Ensemble Spatial Coding in the Retrosplenial Cortex

Abstract

Spatial coding in the retrosplenial cortex (RSC) is critical for navigation and memory, yet how exactly it represents or encodes space remains to be fully understood. Additionally, the role of the medial entorhinal cortex (MEC) in driving RSC’s spatial representation is not well characterized. Using electrophysiological recordings from rats performing an open-field foraging task, we systematically investigated spatial coding at both the single-cell and population levels. At the single-cell level, we first validated the existence of border and head-direction cells in the RSC, and also explored the possibility of spatially-tuned “place” cells coding for spatial information using Bayesian decoding. At the population level, we employed Linear Discriminant Analysis (LDA) decoding, revealing high spatial decodability. To further explore the geometry of RSC spatial representations, we analyzed neural manifolds, uncovering a low-dimensional structured representation underlying the population activity.
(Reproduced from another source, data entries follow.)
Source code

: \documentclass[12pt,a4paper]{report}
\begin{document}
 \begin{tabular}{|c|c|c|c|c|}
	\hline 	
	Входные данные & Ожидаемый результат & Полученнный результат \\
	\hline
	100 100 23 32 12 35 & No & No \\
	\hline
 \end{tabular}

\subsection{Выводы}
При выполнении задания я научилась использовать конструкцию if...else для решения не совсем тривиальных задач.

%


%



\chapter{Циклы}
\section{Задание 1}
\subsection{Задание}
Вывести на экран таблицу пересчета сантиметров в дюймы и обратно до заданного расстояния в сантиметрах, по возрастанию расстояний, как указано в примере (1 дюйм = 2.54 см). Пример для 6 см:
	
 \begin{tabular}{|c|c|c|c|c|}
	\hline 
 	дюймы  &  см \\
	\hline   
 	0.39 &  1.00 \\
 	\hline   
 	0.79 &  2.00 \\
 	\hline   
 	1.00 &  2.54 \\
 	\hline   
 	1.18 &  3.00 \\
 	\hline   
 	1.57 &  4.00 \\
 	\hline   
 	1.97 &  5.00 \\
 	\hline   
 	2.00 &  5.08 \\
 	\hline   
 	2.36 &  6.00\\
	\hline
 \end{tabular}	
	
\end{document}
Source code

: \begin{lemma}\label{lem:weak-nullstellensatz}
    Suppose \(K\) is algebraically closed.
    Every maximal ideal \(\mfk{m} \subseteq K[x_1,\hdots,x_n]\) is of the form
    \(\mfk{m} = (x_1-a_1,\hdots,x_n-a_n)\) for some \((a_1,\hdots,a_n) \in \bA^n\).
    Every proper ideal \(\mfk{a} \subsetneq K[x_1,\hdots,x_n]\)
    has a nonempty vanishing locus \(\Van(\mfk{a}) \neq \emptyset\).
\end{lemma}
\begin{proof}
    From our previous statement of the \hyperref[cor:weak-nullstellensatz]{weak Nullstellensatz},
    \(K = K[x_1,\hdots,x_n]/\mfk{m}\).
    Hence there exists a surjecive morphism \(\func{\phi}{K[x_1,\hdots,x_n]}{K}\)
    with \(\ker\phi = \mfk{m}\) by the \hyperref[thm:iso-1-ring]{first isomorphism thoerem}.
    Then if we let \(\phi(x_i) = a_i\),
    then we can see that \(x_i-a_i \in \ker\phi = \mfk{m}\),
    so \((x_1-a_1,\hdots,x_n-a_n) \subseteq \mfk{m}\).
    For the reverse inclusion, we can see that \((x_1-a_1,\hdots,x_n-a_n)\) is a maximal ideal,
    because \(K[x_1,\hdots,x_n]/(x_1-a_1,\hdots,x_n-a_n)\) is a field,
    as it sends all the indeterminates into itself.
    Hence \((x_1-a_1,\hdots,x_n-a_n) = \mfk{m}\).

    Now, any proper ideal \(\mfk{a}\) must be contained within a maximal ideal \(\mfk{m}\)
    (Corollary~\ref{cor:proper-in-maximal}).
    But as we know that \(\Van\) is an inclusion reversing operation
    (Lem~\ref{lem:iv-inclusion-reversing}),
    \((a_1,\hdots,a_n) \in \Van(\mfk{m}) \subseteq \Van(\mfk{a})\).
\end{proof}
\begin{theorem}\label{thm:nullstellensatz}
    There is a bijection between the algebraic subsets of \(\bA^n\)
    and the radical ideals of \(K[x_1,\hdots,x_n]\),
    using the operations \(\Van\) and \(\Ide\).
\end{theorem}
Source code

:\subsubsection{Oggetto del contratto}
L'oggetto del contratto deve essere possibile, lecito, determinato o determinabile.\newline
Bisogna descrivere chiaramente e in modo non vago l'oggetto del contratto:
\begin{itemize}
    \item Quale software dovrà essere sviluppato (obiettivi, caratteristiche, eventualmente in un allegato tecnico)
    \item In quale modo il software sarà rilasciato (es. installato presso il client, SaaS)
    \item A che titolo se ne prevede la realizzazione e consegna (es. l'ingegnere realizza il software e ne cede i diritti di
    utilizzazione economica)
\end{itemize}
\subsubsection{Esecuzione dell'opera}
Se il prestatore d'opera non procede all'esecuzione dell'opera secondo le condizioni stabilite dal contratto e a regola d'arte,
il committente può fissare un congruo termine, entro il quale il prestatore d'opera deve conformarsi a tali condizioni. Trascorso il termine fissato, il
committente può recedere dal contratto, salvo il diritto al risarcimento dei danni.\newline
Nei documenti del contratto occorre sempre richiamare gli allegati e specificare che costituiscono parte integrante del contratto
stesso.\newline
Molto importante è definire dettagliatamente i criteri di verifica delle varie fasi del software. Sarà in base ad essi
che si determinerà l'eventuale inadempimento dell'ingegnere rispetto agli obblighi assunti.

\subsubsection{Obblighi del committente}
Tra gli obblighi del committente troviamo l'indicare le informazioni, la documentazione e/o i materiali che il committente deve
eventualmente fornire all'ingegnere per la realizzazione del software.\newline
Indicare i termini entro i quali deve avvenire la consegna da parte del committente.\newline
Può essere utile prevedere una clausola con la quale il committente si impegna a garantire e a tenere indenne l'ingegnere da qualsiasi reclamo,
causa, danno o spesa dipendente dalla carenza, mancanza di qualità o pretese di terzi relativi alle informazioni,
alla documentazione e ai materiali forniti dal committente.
We additionally carried out high-dimensional population-vector analyses of spiking activity, which revealed spatially segregated subspaces and orthogonal representations of unique locations. Finally, we applied Variational Autoencoders (VAEs) and Supervised VAEs (S-VAEs) to extract latent representations of spatial coding, mitigating the limitations of LDA. Our results demonstrated that RSC codes space/position at the level of neuronal ensembles. These findings provide new insights into how space is represented in the RSC and the role the MEC plays in driving this representation.